Although two polar bears wandered into Gjoa Haven last year, the closest grizzly that has come near the hamlet this year has been 10 miles away, he said.

Gjoa Haven does not have any strict regulations for hunting grizzly bears, Aglukkaq said, but he is worried that stricter regulation may come, such as those now in place in the Northwest Territories.

“We’re concerned about our caribou populations, because in the NWT, all their regulations [are] put into place. We just don’t want that to happen here,” Aglukkaq said.

A 2012 Committee on the Status of Endangered Wildlife report estimated there are 1,500 to 2,000 grizzly bears in Nunavut.

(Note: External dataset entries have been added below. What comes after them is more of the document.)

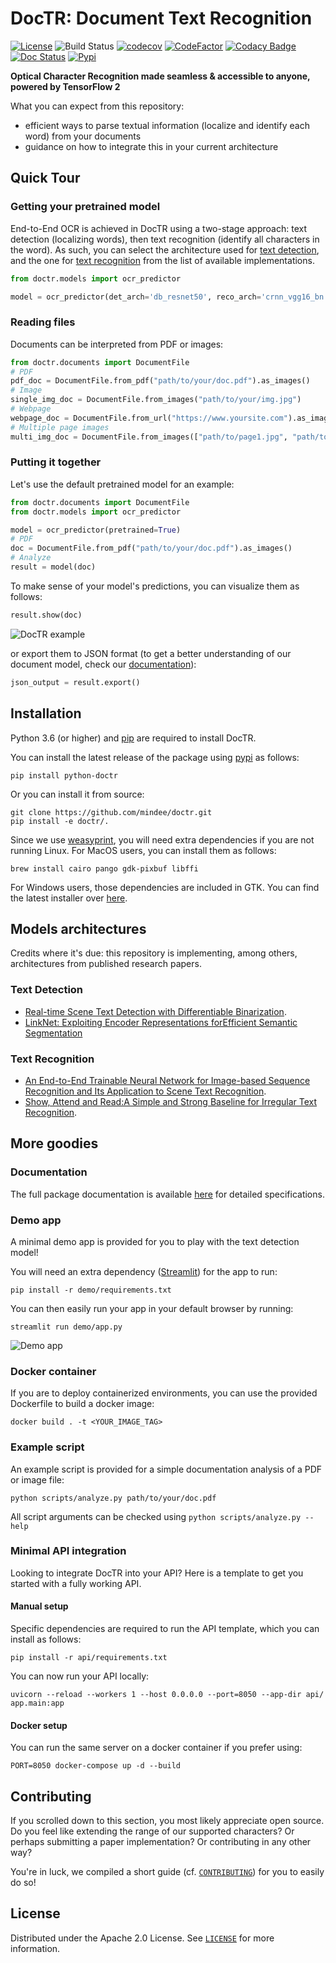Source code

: 
# DocTR: Document Text Recognition

[![License](https://img.shields.io/badge/License-Apache%202.0-blue.svg)](LICENSE) ![Build Status](https://github.com/mindee/doctr/workflows/python-package/badge.svg) [![codecov](https://codecov.io/gh/mindee/doctr/branch/main/graph/badge.svg?token=577MO567NM)](https://codecov.io/gh/mindee/doctr) [![CodeFactor](https://www.codefactor.io/repository/github/mindee/doctr/badge?s=bae07db86bb079ce9d6542315b8c6e70fa708a7e)](https://www.codefactor.io/repository/github/mindee/doctr) [![Codacy Badge](https://api.codacy.com/project/badge/Grade/340a76749b634586a498e1c0ab998f08)](https://app.codacy.com/gh/mindee/doctr?utm_source=github.com&utm_medium=referral&utm_content=mindee/doctr&utm_campaign=Badge_Grade) [![Doc Status](https://github.com/mindee/doctr/workflows/doc-status/badge.svg)](https://mindee.github.io/doctr) [![Pypi](https://img.shields.io/badge/pypi-v0.2.0-blue.svg)](https://pypi.org/project/python-doctr/) 


**Optical Character Recognition made seamless & accessible to anyone, powered by TensorFlow 2**


What you can expect from this repository:
- efficient ways to parse textual information (localize and identify each word) from your documents
- guidance on how to integrate this in your current architecture


## Quick Tour

### Getting your pretrained model

End-to-End OCR is achieved in DocTR using a two-stage approach: text detection (localizing words), then text recognition (identify all characters in the word).
As such, you can select the architecture used for [text detection](https://mindee.github.io/doctr/latest/models.html#id2), and the one for [text recognition](https://mindee.github.io/doctr/latest/models.html#id3) from the list of available implementations.

```python
from doctr.models import ocr_predictor

model = ocr_predictor(det_arch='db_resnet50', reco_arch='crnn_vgg16_bn', pretrained=True)
```

### Reading files

Documents can be interpreted from PDF or images:

```python
from doctr.documents import DocumentFile
# PDF
pdf_doc = DocumentFile.from_pdf("path/to/your/doc.pdf").as_images()
# Image
single_img_doc = DocumentFile.from_images("path/to/your/img.jpg")
# Webpage
webpage_doc = DocumentFile.from_url("https://www.yoursite.com").as_images()
# Multiple page images
multi_img_doc = DocumentFile.from_images(["path/to/page1.jpg", "path/to/page2.jpg"])
```

### Putting it together
Let's use the default pretrained model for an example:
```python
from doctr.documents import DocumentFile
from doctr.models import ocr_predictor

model = ocr_predictor(pretrained=True)
# PDF
doc = DocumentFile.from_pdf("path/to/your/doc.pdf").as_images()
# Analyze
result = model(doc)
```

To make sense of your model's predictions, you can visualize them as follows:

```python
result.show(doc)
```

![DocTR example](https://github.com/mindee/doctr/releases/download/v0.1.1/doctr_example_script.gif)

or export them to JSON format (to get a better understanding of our document model, check our [documentation](https://mindee.github.io/doctr/documents.html#document-structure)):

```python
json_output = result.export()
```


## Installation

Python 3.6 (or higher) and [pip](https://pip.pypa.io/en/stable/) are required to install DocTR.

You can install the latest release of the package using [pypi](https://pypi.org/project/python-doctr/) as follows:

```shell
pip install python-doctr
```

Or you can install it from source:

```shell
git clone https://github.com/mindee/doctr.git
pip install -e doctr/.
```

Since we use [weasyprint](https://weasyprint.readthedocs.io/), you will need extra dependencies if you are not running Linux.
For MacOS users, you can install them as follows:
```shell
brew install cairo pango gdk-pixbuf libffi
```

For Windows users, those dependencies are included in GTK. You can find the latest installer over [here](https://github.com/tschoonj/GTK-for-Windows-Runtime-Environment-Installer/releases).


## Models architectures
Credits where it's due: this repository is implementing, among others, architectures from published research papers.

### Text Detection
- [Real-time Scene Text Detection with Differentiable Binarization](https://arxiv.org/pdf/1911.08947.pdf).
- [LinkNet: Exploiting Encoder Representations forEfficient Semantic Segmentation](https://arxiv.org/pdf/1707.03718.pdf)

### Text Recognition
- [An End-to-End Trainable Neural Network for Image-based Sequence Recognition and Its Application to Scene Text Recognition](https://arxiv.org/pdf/1507.05717.pdf).
- [Show, Attend and Read:A Simple and Strong Baseline for Irregular Text Recognition](https://arxiv.org/pdf/1811.00751.pdf).


## More goodies

### Documentation

The full package documentation is available [here](https://mindee.github.io/doctr/) for detailed specifications.


### Demo app

A minimal demo app is provided for you to play with the text detection model!

You will need an extra dependency ([Streamlit](https://streamlit.io/)) for the app to run:
```shell
pip install -r demo/requirements.txt
```
You can then easily run your app in your default browser by running:

```shell
streamlit run demo/app.py
```

![Demo app](https://github.com/mindee/doctr/releases/download/v0.1.1/doctr_demo_app.png)

### Docker container

If you are to deploy containerized environments, you can use the provided Dockerfile to build a docker image:

```shell
docker build . -t <YOUR_IMAGE_TAG>
```

### Example script

An example script is provided for a simple documentation analysis of a PDF or image file:

```shell
python scripts/analyze.py path/to/your/doc.pdf
```
All script arguments can be checked using `python scripts/analyze.py --help`


### Minimal API integration

Looking to integrate DocTR into your API? Here is a template to get you started with a fully working API.

#### Manual setup
Specific dependencies are required to run the API template, which you can install as follows:
```shell
pip install -r api/requirements.txt
```
You can now run your API locally:

```shell
uvicorn --reload --workers 1 --host 0.0.0.0 --port=8050 --app-dir api/ app.main:app
```

#### Docker setup
You can run the same server on a docker container if you prefer using:
```shell
PORT=8050 docker-compose up -d --build
```


## Contributing

If you scrolled down to this section, you most likely appreciate open source. Do you feel like extending the range of our supported characters? Or perhaps submitting a paper implementation? Or contributing in any other way?

You're in luck, we compiled a short guide (cf. [`CONTRIBUTING`](CONTRIBUTING.md)) for you to easily do so!


## License

Distributed under the Apache 2.0 License. See [`LICENSE`](LICENSE) for more information.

The report said the grizzly population in Nunavut, the NWT and Northern Manitoba, is “expanding.”

That estimate is up from a 2009 COSEWIC assessment that said there were 800 grizzlies in the Kitikmeot and 200 in the Kivalliq region.

Beneficiaries on the Nunavut Land Claims Agreement do not need a license or permit to hunt grizzly bears, unless an HTO has imposed a restriction on harvest.

But “undocumented killing remains an important problem for managers,” the report said.

The COSEWIC has assessed the grizzly bear as a species of “special concern.”

But their general status has not been assessed by the Nunavut Wildlife Management Board, said the 2012 report.

Aglukkaq and Panioyak also said the wolf population is “booming” and is another big issue in the Western Arctic.

“There was a pack of wolves spotted about seven miles outside the community. And there was::text like 30 to 35 wolves,” Aglukkaq said, adding that he would never see that many wolves in the area a decade ago.